Liborio Romano o don Liborio. Come un prefisso o un titolo, un tono, un’inflessione può cambiare una storia… Specialmente se la storia è ambientata a Napoli e c’entra – se in pieno o di sbieco non è certo – la camorra. Per l’epoca in cui si svolge, gli anni cruciali del nostro Risorgimento, per lo scenario e le circostanze, per il valore apparentemente esemplare, la storia in questione ha tutte le sembianze di un apologo. Protagonista ne è un personaggio singolare: giurista e politico nel regno delle Due Sicilie, contestatore e poi ministro dei Borboni, consigliere di Garibaldi e referente di Cavour, capo virtuale della camorra, liquidatore della monarchia borbonica e scaltro profeta del nuovo corso.

Liborio Romano nacque nel 1793 a Patù, in provincia di Lecce, e si trasferì giovanissimo a Napoli per studiare giurisprudenza nell’università della capitale, dove ottenne in seguito una cattedra di diritto commerciale. Entrò in politica dalla parte “sbagliata”: nelle file dei liberali più estremisti, attirando l’attenzione della polizia borbonica. In seguito, l’esperienza dei moti del 1848 lo indusse a spostarsi su posizioni più moderate, che gli valsero il reintegro nel corpo docente universitario e il permesso di proseguire nell’attività politica.

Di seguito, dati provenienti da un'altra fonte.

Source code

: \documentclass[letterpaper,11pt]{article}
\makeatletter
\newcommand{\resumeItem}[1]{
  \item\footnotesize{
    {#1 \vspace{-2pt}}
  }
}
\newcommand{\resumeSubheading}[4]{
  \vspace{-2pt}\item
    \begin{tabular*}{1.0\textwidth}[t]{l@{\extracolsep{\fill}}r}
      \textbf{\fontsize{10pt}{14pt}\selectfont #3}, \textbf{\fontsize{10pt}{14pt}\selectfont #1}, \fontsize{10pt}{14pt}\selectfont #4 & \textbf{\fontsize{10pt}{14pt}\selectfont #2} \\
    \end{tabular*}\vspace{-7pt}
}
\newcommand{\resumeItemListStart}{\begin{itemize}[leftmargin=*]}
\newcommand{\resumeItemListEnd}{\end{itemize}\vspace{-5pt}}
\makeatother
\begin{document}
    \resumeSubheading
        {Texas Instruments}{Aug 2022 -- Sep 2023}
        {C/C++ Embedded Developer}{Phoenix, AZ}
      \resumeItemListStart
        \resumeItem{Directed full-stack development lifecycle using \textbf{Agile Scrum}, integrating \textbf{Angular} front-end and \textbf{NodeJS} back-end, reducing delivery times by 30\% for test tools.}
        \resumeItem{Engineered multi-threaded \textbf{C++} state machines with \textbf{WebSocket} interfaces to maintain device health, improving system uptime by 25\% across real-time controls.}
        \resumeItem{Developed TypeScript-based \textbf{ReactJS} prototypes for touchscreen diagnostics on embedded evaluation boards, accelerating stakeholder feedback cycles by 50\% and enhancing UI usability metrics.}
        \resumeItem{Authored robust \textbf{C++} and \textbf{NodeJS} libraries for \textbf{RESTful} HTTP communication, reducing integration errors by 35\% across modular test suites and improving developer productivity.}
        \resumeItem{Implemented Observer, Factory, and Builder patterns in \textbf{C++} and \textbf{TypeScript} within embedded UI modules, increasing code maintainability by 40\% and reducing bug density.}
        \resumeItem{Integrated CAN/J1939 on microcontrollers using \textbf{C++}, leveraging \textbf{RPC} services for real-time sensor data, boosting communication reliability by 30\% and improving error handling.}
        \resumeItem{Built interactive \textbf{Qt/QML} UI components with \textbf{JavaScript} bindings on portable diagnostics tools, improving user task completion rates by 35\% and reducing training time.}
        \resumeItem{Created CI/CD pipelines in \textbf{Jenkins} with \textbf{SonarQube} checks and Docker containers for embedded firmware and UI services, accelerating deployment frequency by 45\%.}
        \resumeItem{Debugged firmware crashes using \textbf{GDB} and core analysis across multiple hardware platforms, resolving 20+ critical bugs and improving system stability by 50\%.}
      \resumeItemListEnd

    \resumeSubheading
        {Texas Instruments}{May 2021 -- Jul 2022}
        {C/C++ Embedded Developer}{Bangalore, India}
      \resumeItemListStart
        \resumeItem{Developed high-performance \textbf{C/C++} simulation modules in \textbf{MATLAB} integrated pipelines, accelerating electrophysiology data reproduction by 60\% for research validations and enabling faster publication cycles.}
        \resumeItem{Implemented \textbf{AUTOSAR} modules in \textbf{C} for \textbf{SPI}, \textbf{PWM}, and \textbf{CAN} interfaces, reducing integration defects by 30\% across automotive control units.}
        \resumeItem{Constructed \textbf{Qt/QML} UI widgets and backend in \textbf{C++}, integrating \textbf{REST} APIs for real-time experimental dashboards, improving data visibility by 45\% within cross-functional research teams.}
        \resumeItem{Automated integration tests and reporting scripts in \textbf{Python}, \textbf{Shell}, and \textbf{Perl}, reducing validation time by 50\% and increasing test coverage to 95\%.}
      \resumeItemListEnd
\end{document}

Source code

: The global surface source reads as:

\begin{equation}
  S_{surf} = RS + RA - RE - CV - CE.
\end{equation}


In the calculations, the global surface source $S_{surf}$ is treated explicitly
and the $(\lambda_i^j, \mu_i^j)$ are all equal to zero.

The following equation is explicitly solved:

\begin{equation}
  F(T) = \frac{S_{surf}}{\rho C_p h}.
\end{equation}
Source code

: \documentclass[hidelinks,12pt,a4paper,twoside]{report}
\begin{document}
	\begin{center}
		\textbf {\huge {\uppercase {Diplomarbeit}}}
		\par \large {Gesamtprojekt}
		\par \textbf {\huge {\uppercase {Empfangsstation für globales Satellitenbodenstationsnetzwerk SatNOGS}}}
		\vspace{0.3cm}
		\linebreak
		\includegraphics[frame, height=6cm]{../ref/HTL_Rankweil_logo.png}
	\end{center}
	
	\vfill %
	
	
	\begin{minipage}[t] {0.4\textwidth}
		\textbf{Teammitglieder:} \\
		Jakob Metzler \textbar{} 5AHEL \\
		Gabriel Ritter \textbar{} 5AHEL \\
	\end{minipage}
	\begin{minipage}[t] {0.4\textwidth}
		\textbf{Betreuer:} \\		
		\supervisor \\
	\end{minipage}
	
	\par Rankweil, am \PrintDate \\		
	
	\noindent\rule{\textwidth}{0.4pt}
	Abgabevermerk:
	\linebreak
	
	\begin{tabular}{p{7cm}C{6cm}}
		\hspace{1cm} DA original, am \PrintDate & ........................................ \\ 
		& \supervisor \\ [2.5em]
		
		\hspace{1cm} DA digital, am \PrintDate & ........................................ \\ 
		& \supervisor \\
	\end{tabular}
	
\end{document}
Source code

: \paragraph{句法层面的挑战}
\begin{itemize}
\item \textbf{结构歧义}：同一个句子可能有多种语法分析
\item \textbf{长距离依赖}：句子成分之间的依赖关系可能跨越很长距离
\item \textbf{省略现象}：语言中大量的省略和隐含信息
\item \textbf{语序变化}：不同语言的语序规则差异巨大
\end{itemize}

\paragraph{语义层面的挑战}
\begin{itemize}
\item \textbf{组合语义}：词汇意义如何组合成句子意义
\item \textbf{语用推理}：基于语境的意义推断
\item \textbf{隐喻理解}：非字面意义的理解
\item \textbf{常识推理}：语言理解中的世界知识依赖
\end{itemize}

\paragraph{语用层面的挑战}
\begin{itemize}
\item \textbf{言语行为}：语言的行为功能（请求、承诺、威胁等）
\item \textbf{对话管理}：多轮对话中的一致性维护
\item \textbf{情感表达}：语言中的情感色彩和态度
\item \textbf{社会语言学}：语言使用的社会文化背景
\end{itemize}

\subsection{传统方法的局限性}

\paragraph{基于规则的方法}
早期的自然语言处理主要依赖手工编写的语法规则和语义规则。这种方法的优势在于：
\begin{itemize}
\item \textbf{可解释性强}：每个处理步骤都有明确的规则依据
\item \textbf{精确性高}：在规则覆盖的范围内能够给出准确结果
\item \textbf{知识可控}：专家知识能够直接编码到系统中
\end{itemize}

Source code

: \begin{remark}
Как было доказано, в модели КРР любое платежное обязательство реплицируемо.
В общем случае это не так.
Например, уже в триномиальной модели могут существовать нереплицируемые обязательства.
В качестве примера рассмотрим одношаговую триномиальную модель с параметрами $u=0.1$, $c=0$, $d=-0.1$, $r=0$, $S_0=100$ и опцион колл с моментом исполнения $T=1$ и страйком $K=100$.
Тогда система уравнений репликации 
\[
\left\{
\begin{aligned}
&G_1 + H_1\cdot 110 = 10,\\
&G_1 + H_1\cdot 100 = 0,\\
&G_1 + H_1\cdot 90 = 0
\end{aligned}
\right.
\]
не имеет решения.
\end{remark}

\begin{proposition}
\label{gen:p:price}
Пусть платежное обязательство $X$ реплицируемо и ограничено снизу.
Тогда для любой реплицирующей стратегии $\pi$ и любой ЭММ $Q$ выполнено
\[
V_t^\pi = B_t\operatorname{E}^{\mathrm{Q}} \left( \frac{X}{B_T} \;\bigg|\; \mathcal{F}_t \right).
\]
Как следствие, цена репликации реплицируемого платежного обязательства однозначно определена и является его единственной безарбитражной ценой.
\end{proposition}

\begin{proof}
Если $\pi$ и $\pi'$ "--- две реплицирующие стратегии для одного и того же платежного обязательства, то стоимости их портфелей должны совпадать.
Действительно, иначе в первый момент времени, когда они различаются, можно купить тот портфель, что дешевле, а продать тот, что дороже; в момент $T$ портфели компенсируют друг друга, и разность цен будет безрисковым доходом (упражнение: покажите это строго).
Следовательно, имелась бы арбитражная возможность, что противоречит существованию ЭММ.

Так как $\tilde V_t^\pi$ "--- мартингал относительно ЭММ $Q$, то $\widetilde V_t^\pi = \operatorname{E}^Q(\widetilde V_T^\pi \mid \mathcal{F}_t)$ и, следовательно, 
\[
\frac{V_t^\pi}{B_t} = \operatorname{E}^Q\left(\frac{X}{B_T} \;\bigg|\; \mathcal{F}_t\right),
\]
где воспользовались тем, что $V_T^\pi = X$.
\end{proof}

La sua carriera decollò nei giorni della “rivoluzione” garibaldina in Sicilia, quando i ripetuti successi dei Mille suscitarono in tutto il regno borbonico un’atmosfera di irrequietezza e sconforto. Giorno dopo giorno, tra le forze armate e i funzionari della pubblica amministrazione, si diffondevano malcontento e apprensione, il popolo in strada cominciava a contestare la monarchia.
Il 25 giugno 1860 re Francesco II emanò a Portici l’Atto Sovrano accordando una generale amnistia per i reati politici, concedendo a Napoli la costituzione (che sarebbe stata compilata dal nuovo governo presieduto dal commendatore Antonio Spinelli) e istituzioni separate alla Sicilia. Da quel momento la bandiera borbonica sarebbe stata sostituita dal tricolore con al centro lo stemma della casa regnante.
Nel quadro della riorganizzazione dei ministeri la prefettura di Napoli fu, “a garanzia della parte liberale”, affidata a Liborio Romano, imprigionato in gioventù per l’accusa di setta e ancora nel 1851, durante la repressione seguita ai moti del 1848, e poi esule in Francia, dalla quale per atto di regia clemenza era ritornato dopo quattro anni.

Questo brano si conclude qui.